*PROVIDED INFORMATION*
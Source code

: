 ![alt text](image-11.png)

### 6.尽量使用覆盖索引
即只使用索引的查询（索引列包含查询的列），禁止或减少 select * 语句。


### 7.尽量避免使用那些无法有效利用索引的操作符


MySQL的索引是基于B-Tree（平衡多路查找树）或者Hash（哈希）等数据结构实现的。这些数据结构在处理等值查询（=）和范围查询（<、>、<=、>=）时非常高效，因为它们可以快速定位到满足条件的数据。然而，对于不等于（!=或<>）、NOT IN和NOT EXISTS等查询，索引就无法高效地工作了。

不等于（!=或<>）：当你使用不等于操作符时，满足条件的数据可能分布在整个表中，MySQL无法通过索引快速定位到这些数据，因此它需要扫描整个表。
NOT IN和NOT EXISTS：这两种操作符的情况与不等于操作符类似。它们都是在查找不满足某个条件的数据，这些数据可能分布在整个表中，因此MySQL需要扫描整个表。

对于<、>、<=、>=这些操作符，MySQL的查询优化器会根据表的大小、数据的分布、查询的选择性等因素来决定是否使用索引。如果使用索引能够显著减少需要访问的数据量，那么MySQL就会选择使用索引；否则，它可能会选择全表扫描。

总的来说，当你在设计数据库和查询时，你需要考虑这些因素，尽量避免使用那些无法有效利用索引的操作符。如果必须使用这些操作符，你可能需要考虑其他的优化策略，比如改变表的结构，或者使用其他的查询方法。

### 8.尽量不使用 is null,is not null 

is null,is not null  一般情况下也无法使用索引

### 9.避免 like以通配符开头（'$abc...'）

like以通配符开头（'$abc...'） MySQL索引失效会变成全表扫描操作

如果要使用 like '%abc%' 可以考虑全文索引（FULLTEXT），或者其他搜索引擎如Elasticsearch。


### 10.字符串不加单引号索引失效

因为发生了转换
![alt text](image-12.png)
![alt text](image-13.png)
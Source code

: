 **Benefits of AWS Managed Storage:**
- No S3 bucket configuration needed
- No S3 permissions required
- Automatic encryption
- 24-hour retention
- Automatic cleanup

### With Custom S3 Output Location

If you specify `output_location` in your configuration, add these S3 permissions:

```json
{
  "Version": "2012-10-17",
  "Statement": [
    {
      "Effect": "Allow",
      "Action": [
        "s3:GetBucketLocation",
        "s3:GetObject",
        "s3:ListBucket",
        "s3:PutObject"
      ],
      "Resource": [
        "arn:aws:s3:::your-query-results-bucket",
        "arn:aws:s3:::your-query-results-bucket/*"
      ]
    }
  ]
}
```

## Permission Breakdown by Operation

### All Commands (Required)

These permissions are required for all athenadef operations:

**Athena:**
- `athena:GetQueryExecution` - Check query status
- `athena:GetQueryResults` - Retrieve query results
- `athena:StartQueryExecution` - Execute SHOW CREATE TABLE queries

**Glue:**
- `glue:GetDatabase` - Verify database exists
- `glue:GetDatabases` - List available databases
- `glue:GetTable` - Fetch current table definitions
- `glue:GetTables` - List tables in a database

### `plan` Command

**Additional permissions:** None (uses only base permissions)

*EXERCISE REQUIREMENTS*
Please give the number of lines in the material above that contain the string "results", and nothing else.

*EXERCISE OUTPUT*
3